Non sottovalutare il declino cognitivo
Alessandro Pirani, rappresentante SIMG – Tavolo permanente Demenze, Ministero della Salute precisa:
Il declino cognitivo lieve è un quadro clinico da attenzionare al massimo perché rappresenta la fase della diagnosi precoce e coinvolge in prima persona il medico di medicina generale.”
“Il disturbo delle capacità di memoria – aggiunge Pirani – è il segnale più eclatante, ma spesso viene ignorato o sminuito a causa dello stigma che lo ‘relega’ a un normale aspetto dell’invecchiamento. Altri campanelli d’allarme sono la comparsa di depressione, cambiamenti del carattere, la tendenza a perdere il filo del discorso. Inoltre, nella progressione della malattia, compaiono i disturbi del comportamento: insonnia, oppositività (il paziente non mangia, non si lascia lavare), aggressività fisica e verbale. La stabilizzazione di questi sintomi, che causano forte stress emotivo nei familiari, è un obiettivo assistenziale prioritario e decisivo ai fini della gestione del paziente al domicilio”.

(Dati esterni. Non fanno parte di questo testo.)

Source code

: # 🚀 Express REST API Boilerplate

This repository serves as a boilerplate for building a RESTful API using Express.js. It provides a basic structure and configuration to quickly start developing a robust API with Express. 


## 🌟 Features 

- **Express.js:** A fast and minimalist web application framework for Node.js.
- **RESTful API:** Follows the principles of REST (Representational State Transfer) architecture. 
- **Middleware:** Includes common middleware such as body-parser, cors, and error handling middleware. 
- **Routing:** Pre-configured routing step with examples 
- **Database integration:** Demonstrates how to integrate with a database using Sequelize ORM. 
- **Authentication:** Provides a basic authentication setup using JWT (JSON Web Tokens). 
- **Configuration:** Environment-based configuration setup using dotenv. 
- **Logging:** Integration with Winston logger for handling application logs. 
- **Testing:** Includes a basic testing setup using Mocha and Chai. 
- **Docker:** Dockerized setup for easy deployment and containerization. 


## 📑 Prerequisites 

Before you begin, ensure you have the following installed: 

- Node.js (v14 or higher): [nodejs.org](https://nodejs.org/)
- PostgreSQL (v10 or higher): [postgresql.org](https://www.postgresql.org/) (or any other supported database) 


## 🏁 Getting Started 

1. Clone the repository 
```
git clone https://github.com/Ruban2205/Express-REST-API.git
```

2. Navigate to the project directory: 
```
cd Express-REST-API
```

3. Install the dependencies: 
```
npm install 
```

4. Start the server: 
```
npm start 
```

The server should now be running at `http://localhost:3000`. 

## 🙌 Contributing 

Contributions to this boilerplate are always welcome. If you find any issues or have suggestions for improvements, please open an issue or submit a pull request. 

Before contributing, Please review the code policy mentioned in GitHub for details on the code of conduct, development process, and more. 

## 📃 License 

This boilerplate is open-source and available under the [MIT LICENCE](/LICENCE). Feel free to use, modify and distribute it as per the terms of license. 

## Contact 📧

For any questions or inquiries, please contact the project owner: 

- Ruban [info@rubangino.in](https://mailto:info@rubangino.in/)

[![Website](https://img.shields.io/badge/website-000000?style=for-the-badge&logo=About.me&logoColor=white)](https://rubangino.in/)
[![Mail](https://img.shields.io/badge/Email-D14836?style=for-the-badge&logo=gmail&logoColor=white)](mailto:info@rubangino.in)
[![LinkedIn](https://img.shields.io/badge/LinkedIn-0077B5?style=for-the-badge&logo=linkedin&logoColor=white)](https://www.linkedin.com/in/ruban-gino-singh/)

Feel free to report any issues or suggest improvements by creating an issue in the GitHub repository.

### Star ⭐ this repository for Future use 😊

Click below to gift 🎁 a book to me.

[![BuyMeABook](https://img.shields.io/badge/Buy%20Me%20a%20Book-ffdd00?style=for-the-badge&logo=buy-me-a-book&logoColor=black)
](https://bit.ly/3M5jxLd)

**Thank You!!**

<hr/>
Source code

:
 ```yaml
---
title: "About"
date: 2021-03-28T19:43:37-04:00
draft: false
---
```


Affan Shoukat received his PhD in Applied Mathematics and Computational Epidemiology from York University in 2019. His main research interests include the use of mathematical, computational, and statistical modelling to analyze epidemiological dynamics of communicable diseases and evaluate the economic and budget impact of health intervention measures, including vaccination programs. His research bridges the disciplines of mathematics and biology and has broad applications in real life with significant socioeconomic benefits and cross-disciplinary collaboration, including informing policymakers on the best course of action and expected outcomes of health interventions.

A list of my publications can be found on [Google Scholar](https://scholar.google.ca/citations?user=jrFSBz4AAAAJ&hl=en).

Il peso dell’assistenza sulle famiglie
Un altro tema cruciale è il peso dell’assistenza alle persone con una forma di demenza che ricade in gran parte sulle famiglie. Paolo Sciattella, farmaco-economista dell’Università degli Studi Tor Vergata di Roma, conferma:
attualmente, il 64% dei pazienti con demenza non risulta in carico presso strutture sociosanitarie. Un dato che dà la misura dell’onere della malattia sulle famiglie dei pazienti, non solo sul piano assistenziale ma anche economico: circa il 63% dei costi per la gestione e il trattamento dei pazienti è completamente a carico del paziente (spesa out-of-pocket), pari a 14,8 miliardi di euro su una spesa totale annua complessiva di 23,6 miliardi di euro. A ciò si aggiungano i costi indiretti legati alla perdita di produttività dei caregiver quantificati in 4,9 miliardi di euro, che interessano prevalentemente i pazienti non istituzionalizzati”.
“Assistere una persona con demenza è un impegno gravoso – aggiunge Donatella Oliosi, Presidente Associazione Di.A.N.A. onlus – Associazione diritti non autosufficienti – che ricade quasi per intero sul nucleo familiare, sul piano psicofisico, sociale ed economico, ed è comprensibile che questo sia uno degli aspetti che più preoccupa gli italiani rispetto all’eventualità che la malattia possa colpire un proprio caro. Questo perché, pur rientrando nella competenza del Servizio sanitario nazionale in quanto malati cronici, le famiglie non ricevono sufficienti prestazioni e adeguati sostegni dai servizi sanitari territoriali: in molti casi i centri diurni rappresentano un sollievo per le famiglie, ma andrebbero dimensionati sul reale fabbisogno, così come dovrebbe essere garantito in maniera uniforme l’accesso in struttura per quei pazienti che non possono più essere assistiti al domicilio. I malati e le famiglie devono essere accolti e accompagnati nella presa in carico di competenza del Servizio sanitario nazionale”.